• _EXERCISE_:
Could you copy exactly the lines below from the one with "# 이현화의 UX 디자인 포트폴리오" to the one with "2024.03 – 2024.08", inclusive, leaving out any pictures?

Items listed in a dataset:
== Segment start ==

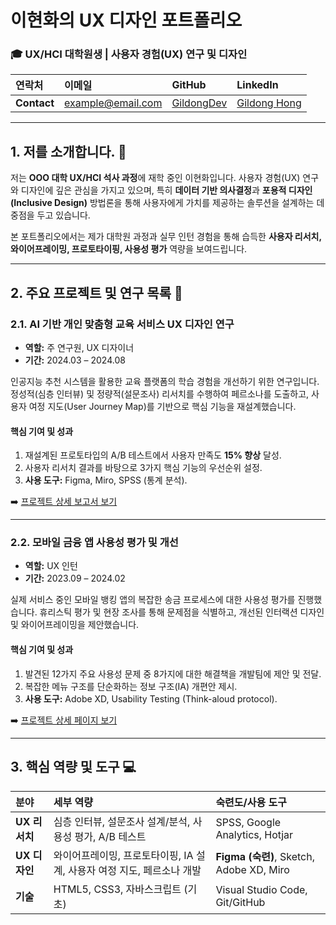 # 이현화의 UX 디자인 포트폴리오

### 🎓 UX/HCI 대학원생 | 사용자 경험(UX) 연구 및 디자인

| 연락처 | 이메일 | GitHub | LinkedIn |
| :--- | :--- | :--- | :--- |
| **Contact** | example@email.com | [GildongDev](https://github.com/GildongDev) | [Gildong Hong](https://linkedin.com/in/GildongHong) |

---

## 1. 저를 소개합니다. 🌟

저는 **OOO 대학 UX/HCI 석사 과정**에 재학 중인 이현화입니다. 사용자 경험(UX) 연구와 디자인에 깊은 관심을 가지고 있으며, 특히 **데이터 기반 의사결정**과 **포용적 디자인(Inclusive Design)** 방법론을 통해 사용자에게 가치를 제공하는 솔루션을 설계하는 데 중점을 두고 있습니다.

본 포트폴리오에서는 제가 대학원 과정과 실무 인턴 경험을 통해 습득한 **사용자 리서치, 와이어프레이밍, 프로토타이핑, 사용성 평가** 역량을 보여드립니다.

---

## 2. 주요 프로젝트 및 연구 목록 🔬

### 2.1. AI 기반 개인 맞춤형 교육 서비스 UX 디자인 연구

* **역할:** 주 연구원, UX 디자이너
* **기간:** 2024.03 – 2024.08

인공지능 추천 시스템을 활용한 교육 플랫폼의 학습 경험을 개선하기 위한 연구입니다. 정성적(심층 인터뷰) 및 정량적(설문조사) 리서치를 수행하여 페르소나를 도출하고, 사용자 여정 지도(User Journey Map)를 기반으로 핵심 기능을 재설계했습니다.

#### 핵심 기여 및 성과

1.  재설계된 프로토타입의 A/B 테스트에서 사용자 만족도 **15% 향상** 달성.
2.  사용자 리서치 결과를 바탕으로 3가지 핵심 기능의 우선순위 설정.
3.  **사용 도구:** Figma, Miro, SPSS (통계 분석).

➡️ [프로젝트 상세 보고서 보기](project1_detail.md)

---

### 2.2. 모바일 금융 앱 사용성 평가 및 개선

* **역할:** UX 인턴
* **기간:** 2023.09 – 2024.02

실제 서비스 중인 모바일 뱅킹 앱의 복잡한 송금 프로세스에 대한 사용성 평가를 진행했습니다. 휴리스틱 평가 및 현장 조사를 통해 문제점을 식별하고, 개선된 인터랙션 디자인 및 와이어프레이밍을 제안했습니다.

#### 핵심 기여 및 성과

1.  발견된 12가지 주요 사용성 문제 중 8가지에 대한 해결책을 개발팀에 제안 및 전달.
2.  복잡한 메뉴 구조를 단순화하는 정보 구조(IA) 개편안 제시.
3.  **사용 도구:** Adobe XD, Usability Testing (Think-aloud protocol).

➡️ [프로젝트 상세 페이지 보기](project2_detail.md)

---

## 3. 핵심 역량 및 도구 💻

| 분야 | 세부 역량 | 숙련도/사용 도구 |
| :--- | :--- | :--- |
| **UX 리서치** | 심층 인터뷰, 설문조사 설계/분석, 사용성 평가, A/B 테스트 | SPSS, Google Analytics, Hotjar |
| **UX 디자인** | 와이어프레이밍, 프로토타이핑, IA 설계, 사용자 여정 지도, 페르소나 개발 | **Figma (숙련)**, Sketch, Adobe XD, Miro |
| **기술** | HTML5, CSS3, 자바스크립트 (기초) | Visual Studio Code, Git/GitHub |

== Segment end ==
== Segment start ==

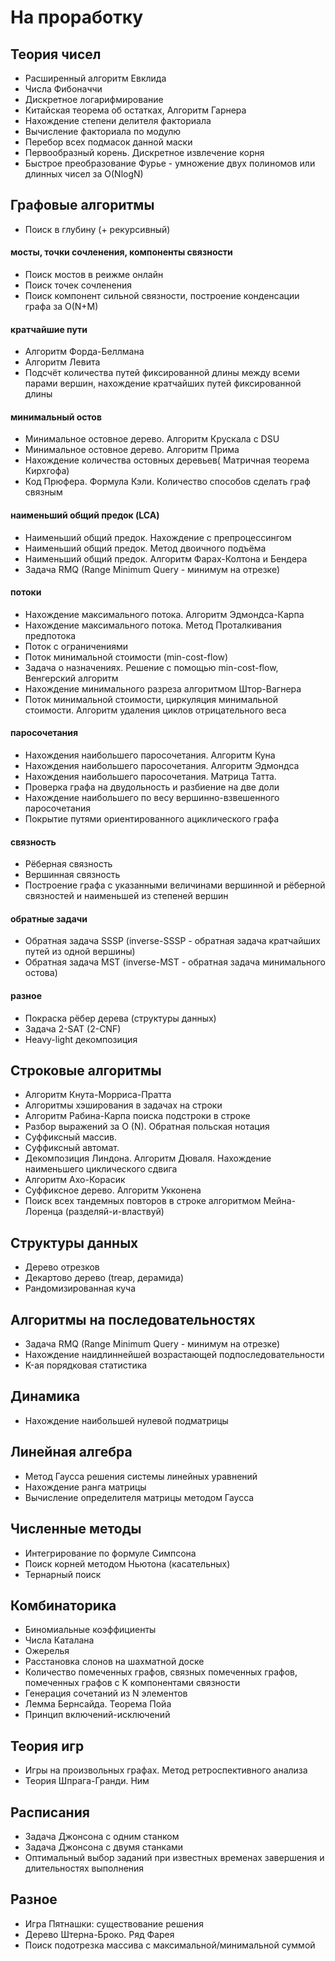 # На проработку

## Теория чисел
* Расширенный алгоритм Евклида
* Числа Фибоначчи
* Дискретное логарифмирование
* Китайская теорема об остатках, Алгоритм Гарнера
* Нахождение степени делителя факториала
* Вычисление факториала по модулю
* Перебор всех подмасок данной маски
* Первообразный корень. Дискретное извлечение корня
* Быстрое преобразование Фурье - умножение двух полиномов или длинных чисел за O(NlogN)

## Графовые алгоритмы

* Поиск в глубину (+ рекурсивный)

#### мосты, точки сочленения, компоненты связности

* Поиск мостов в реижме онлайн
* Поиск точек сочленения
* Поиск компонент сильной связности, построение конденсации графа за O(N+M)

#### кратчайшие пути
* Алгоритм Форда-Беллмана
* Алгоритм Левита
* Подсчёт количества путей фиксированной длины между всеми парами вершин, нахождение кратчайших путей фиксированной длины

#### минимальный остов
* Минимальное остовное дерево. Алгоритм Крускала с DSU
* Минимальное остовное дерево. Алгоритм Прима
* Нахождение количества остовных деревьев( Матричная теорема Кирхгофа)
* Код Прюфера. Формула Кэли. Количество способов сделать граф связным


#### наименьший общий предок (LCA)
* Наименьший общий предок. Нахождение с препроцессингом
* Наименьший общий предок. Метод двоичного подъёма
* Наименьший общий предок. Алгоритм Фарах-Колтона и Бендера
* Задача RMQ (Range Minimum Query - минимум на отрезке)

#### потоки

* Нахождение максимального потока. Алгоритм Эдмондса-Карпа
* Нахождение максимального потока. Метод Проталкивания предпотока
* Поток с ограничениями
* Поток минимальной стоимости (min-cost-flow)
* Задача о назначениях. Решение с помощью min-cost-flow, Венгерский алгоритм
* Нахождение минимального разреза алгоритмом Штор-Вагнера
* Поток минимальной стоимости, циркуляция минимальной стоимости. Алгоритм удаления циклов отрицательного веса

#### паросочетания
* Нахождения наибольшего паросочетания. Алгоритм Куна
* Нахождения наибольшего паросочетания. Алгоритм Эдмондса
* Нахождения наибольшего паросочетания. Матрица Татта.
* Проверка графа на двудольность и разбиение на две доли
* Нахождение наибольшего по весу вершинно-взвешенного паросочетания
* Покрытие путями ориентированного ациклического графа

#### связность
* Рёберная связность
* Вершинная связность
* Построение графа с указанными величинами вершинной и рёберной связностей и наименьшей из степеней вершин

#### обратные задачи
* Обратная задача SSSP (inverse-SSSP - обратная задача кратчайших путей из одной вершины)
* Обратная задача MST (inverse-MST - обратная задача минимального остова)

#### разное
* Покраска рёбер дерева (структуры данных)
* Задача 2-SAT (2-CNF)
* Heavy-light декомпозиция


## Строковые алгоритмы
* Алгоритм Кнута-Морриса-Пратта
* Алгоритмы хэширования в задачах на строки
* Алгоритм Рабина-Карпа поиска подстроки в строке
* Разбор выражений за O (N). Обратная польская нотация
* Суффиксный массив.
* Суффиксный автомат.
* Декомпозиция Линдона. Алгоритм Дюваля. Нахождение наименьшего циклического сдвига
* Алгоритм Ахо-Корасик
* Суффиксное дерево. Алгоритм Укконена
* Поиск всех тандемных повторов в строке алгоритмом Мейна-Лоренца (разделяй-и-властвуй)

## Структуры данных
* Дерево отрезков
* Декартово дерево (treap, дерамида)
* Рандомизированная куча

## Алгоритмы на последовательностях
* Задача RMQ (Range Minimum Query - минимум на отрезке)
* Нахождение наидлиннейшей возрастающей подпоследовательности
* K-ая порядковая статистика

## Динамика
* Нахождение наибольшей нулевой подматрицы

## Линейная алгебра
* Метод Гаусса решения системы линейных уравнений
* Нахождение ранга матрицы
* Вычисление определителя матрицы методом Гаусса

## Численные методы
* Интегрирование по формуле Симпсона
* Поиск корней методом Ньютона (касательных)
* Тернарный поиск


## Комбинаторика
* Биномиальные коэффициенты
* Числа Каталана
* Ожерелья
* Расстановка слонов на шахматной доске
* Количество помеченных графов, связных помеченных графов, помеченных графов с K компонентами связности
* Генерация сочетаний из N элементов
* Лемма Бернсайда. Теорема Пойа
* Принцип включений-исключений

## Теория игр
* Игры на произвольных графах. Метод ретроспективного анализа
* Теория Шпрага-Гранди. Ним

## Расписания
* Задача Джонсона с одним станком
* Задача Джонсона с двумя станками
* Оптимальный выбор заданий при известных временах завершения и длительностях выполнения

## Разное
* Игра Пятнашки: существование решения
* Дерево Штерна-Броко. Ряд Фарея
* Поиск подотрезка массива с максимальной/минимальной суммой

== Segment end ==
== Segment start ==

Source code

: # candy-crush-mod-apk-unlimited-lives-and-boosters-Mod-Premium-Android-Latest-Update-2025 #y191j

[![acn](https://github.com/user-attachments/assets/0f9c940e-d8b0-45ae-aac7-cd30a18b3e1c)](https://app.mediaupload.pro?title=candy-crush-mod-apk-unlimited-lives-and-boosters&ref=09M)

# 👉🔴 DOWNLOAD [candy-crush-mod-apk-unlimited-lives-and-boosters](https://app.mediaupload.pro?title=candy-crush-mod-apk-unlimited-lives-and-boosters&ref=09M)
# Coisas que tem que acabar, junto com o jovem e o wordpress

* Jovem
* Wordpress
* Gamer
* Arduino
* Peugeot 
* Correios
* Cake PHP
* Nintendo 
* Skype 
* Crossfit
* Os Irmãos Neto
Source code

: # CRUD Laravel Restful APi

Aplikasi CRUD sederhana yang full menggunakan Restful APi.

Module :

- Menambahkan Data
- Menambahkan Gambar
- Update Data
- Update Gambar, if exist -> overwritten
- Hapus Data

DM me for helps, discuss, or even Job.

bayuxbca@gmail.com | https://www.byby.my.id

== Segment end ==

• _YOUR SOLUTION_:
 # 이현화의 UX 디자인 포트폴리오

### 🎓 UX/HCI 대학원생 | 사용자 경험(UX) 연구 및 디자인

| 연락처 | 이메일 | GitHub | LinkedIn |
| :--- | :--- | :--- | :--- |
| **Contact** | example@email.com | [GildongDev](https://github.com/GildongDev) | [Gildong Hong](https://linkedin.com/in/GildongHong) |

---

## 1. 저를 소개합니다. 🌟

저는 **OOO 대학 UX/HCI 석사 과정**에 재학 중인 이현화입니다. 사용자 경험(UX) 연구와 디자인에 깊은 관심을 가지고 있으며, 특히 **데이터 기반 의사결정**과 **포용적 디자인(Inclusive Design)** 방법론을 통해 사용자에게 가치를 제공하는 솔루션을 설계하는 데 중점을 두고 있습니다.

본 포트폴리오에서는 제가 대학원 과정과 실무 인턴 경험을 통해 습득한 **사용자 리서치, 와이어프레이밍, 프로토타이핑, 사용성 평가** 역량을 보여드립니다.

---

## 2. 주요 프로젝트 및 연구 목록 🔬

### 2.1. AI 기반 개인 맞춤형 교육 서비스 UX 디자인 연구

* **역할:** 주 연구원, UX 디자이너
* **기간:** 2024.03 – 2024.08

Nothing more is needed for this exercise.